Iba Jesús camino de una ciudad llamada Naín, y caminaban con él sus discípulos y mucho gentío. Cuando se acercaba a la puerta de la ciudad, resultó que sacaban a enterrar a un muerto, hijo único de su madre, que era viuda; y un gentío considerable de la ciudad la acompañaba. Al verla el Señor, se compadeció de ella y le dijo: “No llores”. Y acercándose al ataúd, lo tocó (los que lo llevaban se pararon) y dijo: “¡Muchacho, a ti te lo digo, levántate!” El muerto se incorporó y empezó a hablar, y se lo entregó a su madre. Todos, sobrecogidos de temor, daban gloria a Dios, diciendo: “Un gran Profeta ha surgido entre nosotros”, y “Dios ha visitado a su pueblo”. Este hecho se divulgó por toda Judea y por toda la comarca circúndate (San Lucas 7, 11-17).
COMENTARIO
Jesús caminaba, no dejaba de caminar, no se instalaba, como nosotros que nos queremos instalar burguesamente en cualquier lugar cómodo y seguro. Jesús caminaba, y con él caminaban sus discípulos y un gran gentío. Pero no caminaban por caminar. Caminaban siguiendo a Jesús.
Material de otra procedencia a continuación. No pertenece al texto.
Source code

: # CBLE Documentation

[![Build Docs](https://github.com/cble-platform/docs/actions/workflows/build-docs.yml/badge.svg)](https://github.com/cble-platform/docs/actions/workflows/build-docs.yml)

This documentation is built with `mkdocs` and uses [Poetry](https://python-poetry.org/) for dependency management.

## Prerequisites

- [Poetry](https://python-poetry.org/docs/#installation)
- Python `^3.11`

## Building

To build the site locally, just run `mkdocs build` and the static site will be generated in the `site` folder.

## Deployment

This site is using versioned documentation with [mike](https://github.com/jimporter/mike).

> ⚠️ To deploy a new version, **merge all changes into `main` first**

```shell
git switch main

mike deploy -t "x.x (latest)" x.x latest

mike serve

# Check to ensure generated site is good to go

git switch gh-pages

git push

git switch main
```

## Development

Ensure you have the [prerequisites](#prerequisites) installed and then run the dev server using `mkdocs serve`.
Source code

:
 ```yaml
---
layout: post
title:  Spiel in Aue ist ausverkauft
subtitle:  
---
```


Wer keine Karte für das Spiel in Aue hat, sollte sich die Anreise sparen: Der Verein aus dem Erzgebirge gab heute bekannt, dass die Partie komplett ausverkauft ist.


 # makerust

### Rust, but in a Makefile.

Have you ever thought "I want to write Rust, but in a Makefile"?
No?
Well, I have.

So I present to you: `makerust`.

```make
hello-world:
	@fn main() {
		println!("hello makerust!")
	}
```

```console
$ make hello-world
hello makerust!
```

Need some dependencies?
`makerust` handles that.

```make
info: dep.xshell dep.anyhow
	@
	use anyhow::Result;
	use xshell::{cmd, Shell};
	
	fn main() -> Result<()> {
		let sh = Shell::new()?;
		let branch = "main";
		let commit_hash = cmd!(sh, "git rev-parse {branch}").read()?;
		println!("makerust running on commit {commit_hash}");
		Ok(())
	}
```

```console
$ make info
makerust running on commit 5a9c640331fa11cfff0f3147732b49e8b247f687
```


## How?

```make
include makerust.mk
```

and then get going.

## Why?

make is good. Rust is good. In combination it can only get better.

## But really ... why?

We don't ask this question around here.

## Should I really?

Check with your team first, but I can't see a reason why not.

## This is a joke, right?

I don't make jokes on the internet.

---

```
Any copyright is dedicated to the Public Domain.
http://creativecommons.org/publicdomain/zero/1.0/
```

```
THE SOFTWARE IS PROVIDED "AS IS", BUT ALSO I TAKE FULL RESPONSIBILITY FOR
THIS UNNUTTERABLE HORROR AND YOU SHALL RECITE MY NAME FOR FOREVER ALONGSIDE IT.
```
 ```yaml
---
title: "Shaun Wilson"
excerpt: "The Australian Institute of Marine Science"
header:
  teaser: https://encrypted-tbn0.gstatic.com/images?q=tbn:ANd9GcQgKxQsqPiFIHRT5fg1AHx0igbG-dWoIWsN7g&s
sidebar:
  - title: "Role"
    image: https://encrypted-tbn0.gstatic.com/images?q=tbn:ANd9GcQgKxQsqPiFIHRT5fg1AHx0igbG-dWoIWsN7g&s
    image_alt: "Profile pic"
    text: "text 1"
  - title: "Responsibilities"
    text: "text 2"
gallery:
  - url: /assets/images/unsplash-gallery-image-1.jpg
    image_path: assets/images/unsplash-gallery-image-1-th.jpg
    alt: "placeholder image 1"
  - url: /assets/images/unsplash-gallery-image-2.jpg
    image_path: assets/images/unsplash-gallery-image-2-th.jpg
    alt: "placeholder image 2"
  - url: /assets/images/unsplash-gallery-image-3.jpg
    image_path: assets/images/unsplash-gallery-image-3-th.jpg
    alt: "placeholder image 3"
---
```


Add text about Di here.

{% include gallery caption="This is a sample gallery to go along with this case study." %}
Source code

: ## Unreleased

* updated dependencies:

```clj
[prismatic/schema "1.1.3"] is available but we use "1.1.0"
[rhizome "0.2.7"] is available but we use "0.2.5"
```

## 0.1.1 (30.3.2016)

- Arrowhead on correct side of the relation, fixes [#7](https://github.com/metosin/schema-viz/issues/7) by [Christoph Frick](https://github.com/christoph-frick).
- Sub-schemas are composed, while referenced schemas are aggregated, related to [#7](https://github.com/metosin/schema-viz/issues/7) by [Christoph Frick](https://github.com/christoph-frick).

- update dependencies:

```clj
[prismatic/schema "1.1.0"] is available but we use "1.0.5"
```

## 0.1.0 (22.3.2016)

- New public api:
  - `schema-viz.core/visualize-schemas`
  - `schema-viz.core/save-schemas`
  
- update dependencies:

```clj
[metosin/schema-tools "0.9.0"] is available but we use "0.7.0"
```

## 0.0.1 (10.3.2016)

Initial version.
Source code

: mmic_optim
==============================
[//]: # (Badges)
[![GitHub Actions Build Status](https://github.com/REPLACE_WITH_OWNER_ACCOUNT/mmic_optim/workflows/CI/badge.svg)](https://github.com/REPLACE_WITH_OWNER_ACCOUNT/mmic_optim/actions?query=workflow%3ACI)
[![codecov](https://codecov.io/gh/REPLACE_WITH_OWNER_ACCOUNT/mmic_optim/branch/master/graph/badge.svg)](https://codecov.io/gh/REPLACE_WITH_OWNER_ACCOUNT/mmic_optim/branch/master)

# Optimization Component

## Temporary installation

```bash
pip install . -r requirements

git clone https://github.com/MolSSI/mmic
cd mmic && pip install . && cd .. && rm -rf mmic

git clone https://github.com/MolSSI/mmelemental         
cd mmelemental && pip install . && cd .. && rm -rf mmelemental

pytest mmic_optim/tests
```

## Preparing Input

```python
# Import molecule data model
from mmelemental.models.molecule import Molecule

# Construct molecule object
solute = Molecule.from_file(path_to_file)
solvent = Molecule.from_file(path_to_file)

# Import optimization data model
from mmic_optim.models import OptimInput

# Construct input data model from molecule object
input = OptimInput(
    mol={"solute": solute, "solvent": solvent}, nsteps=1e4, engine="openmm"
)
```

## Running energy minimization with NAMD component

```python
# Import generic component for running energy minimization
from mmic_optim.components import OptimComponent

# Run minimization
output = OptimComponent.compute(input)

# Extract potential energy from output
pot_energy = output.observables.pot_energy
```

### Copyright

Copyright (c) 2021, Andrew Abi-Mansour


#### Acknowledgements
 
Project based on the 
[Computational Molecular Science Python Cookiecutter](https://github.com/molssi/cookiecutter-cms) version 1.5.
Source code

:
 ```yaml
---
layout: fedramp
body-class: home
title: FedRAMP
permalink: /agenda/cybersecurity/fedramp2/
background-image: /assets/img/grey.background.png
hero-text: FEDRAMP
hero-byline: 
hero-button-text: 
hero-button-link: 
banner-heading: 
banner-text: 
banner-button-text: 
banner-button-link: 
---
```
Y caminando se encuentra con otro gentío, el que acompañaba en su dolor a la mujer viuda que acababa de perder a su único hijo. Y Jesús se compadeció de ella. Como se ha compadecido de nosotros, y nos ha dicho como al hijo muerto: ¡levántate! Cuántas veces nos ha encontrado caídos, y nos ha vuelto a decir: ¡levántate! Cuántas veces se ha compadecido de nosotros. Y cuando nos hemos incorporado gracias a su Palabra nos ha entregado al cuidado de la madre, la Iglesia, la comunidad cristiana, María.
La madre, la viuda de Naín, lloraba por la muerte de su hijo único. Como la Iglesia llora la muerte de tantos y tantos hijos, todos ellos únicos e irrepetibles, muertos a causa del pecado. Pero Jesús había dicho: bienaventurados los que lloran. Y la viuda fue bienaventurada.
También hoy la Iglesia como una madre llora por los pecados de sus hijos, y anuncia el kerigma por las plazas, para que la Palabra de Jesús ponga en pie y resucite a tantos muertos por el pecado de esta generación.